**WHAT YOU NEED TO DO:** Search each line of the data for the word "https"; copy every line where it is found.

++++++++++

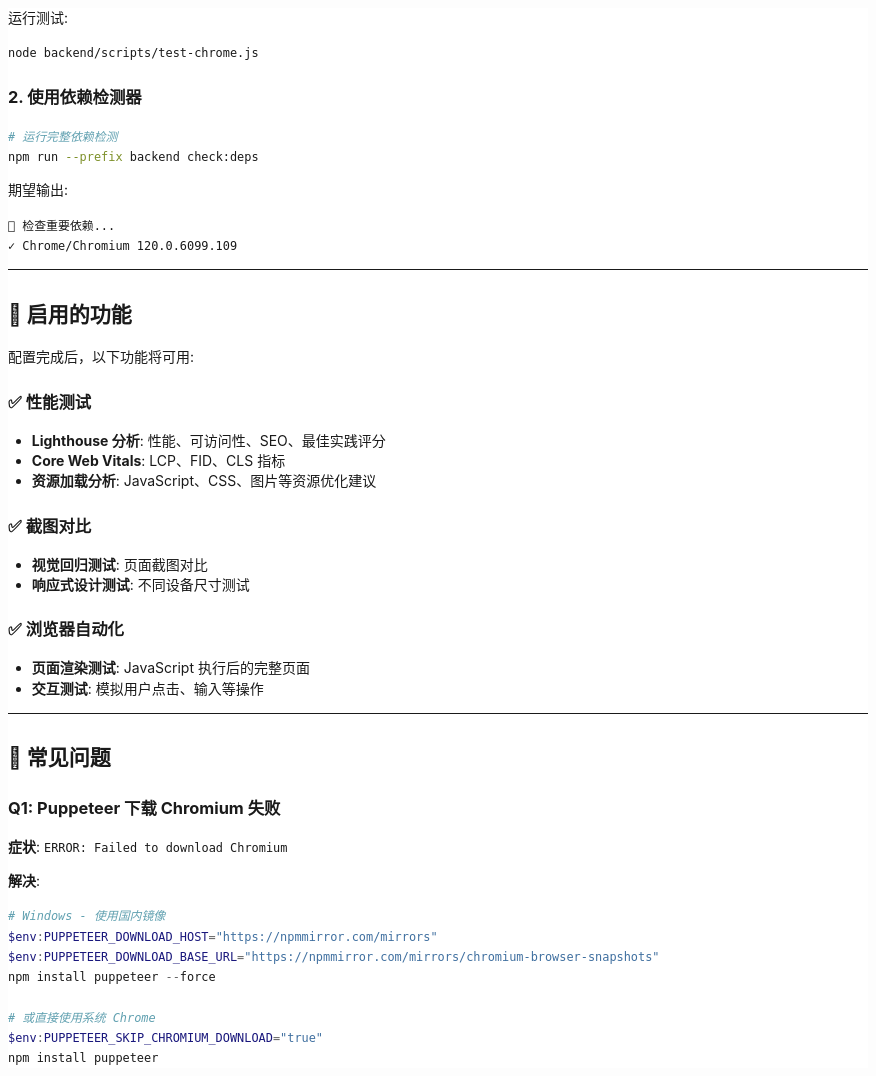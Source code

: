 运行测试:
```bash
node backend/scripts/test-chrome.js
```

### 2. 使用依赖检测器

```bash
# 运行完整依赖检测
npm run --prefix backend check:deps
```

期望输出:
```
🔧 检查重要依赖...
✓ Chrome/Chromium 120.0.6099.109
```

---

## 🎯 启用的功能

配置完成后，以下功能将可用:

### ✅ 性能测试
- **Lighthouse 分析**: 性能、可访问性、SEO、最佳实践评分
- **Core Web Vitals**: LCP、FID、CLS 指标
- **资源加载分析**: JavaScript、CSS、图片等资源优化建议

### ✅ 截图对比
- **视觉回归测试**: 页面截图对比
- **响应式设计测试**: 不同设备尺寸测试

### ✅ 浏览器自动化
- **页面渲染测试**: JavaScript 执行后的完整页面
- **交互测试**: 模拟用户点击、输入等操作

---

## 🐛 常见问题

### Q1: Puppeteer 下载 Chromium 失败

**症状**: `ERROR: Failed to download Chromium`

**解决**:
```powershell
# Windows - 使用国内镜像
$env:PUPPETEER_DOWNLOAD_HOST="https://npmmirror.com/mirrors"
$env:PUPPETEER_DOWNLOAD_BASE_URL="https://npmmirror.com/mirrors/chromium-browser-snapshots"
npm install puppeteer --force

# 或直接使用系统 Chrome
$env:PUPPETEER_SKIP_CHROMIUM_DOWNLOAD="true"
npm install puppeteer
```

++++++++++

**OUTPUT BELOW:**
$env:PUPPETEER_DOWNLOAD_HOST="https://npmmirror.com/mirrors"
$env:PUPPETEER_DOWNLOAD_BASE_URL="https://npmmirror.com/mirrors/chromium-browser-snapshots"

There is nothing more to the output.